**ABOUT THIS EXERCISE**
Using the material that follows, identify and copy each line with the string "void".
GIVEN DATA Block Start
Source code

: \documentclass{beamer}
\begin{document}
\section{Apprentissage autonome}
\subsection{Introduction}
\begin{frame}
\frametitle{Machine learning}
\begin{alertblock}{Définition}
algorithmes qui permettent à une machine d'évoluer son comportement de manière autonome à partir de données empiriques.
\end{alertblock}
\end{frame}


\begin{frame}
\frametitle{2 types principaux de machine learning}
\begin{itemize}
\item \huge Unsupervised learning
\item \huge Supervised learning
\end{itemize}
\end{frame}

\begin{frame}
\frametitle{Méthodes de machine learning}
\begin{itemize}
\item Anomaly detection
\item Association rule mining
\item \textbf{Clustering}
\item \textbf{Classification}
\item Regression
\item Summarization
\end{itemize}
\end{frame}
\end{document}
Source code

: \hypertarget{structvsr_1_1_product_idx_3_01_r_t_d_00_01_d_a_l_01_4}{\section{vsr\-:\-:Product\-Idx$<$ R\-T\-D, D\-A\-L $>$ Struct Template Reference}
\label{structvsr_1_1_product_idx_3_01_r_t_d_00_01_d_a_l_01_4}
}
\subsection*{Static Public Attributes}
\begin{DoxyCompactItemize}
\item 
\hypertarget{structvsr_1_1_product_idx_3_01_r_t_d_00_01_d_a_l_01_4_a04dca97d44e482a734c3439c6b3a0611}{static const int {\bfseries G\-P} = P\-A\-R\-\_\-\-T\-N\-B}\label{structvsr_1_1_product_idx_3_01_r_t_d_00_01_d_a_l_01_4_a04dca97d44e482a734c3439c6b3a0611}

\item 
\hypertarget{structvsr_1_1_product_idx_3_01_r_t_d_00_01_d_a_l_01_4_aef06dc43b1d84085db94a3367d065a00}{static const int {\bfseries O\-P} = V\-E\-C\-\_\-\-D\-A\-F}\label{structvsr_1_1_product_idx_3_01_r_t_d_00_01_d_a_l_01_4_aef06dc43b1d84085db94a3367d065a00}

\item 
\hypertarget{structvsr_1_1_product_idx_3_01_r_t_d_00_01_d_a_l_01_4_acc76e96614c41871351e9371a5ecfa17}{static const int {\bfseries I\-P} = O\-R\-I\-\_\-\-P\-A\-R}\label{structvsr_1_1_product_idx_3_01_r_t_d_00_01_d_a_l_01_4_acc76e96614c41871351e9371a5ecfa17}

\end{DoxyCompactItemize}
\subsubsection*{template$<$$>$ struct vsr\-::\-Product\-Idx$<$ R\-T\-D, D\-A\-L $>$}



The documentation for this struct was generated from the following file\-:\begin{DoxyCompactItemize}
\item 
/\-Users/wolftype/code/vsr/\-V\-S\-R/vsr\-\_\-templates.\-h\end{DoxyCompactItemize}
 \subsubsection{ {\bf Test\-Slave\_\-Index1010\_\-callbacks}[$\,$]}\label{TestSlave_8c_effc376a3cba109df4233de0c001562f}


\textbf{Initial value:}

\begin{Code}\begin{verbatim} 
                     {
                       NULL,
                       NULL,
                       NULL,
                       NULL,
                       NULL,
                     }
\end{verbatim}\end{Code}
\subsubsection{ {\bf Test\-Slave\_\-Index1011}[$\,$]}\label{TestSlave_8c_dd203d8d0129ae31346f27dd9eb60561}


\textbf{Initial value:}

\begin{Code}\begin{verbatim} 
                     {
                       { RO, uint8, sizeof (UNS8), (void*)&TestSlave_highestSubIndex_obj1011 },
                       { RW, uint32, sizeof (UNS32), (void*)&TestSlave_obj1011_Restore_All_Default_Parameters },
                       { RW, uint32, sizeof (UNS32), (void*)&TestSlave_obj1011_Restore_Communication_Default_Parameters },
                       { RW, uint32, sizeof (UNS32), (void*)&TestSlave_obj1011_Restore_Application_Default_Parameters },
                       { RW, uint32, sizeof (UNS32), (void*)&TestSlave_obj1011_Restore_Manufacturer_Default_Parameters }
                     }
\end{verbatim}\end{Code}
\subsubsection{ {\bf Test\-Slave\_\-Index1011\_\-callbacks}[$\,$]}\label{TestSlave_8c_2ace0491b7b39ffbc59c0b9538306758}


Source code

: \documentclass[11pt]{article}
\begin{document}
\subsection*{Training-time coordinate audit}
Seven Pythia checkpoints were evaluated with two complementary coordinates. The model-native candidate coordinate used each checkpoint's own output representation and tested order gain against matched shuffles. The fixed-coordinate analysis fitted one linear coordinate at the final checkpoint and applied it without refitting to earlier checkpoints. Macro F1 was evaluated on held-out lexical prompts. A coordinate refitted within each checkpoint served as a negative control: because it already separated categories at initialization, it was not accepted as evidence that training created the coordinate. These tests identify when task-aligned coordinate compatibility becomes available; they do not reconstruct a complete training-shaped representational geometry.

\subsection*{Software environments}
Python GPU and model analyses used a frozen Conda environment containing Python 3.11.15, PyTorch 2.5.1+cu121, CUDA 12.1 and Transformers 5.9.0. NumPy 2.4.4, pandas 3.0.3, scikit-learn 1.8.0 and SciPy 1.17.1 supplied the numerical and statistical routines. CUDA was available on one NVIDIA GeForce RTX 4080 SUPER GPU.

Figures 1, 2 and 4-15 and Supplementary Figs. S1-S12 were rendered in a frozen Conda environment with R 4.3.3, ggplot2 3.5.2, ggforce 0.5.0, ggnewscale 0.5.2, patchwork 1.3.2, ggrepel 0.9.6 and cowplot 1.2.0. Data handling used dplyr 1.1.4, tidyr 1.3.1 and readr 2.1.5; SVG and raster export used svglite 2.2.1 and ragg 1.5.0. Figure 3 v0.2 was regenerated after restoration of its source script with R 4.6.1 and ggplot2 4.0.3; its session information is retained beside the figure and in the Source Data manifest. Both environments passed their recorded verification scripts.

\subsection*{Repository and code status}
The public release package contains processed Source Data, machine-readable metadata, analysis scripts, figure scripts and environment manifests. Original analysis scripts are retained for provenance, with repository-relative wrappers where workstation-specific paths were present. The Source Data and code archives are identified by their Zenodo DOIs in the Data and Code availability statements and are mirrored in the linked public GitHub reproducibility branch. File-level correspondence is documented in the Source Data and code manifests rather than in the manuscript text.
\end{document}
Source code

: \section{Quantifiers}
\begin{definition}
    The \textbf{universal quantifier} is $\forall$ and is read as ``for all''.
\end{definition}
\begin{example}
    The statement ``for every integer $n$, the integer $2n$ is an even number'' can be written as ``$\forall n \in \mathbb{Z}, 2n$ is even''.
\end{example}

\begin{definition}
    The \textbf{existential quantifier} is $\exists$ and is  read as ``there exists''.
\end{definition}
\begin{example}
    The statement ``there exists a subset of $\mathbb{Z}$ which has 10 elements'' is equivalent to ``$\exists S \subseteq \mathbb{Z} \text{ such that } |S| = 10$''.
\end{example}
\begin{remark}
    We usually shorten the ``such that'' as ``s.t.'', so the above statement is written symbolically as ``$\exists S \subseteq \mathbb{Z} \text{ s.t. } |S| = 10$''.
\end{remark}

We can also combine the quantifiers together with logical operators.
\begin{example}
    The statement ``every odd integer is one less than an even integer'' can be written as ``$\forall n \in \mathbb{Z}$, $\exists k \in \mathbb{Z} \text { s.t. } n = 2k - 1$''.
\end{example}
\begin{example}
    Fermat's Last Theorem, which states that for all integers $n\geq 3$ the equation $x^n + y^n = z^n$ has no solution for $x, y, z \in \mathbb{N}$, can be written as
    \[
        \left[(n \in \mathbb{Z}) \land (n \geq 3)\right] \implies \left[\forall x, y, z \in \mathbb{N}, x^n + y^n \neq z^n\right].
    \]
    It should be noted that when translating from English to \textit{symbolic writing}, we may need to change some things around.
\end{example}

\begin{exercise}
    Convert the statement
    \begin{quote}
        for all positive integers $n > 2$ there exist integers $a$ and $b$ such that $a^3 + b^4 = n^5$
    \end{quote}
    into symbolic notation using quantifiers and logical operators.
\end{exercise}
GIVEN DATA Block End
**EXPECTED OUTPUT**
                       { RO, uint8, sizeof (UNS8), (void*)&TestSlave_highestSubIndex_obj1011 },
                       { RW, uint32, sizeof (UNS32), (void*)&TestSlave_obj1011_Restore_All_Default_Parameters },
                       { RW, uint32, sizeof (UNS32), (void*)&TestSlave_obj1011_Restore_Communication_Default_Parameters },
                       { RW, uint32, sizeof (UNS32), (void*)&TestSlave_obj1011_Restore_Application_Default_Parameters },
                       { RW, uint32, sizeof (UNS32), (void*)&TestSlave_obj1011_Restore_Manufacturer_Default_Parameters }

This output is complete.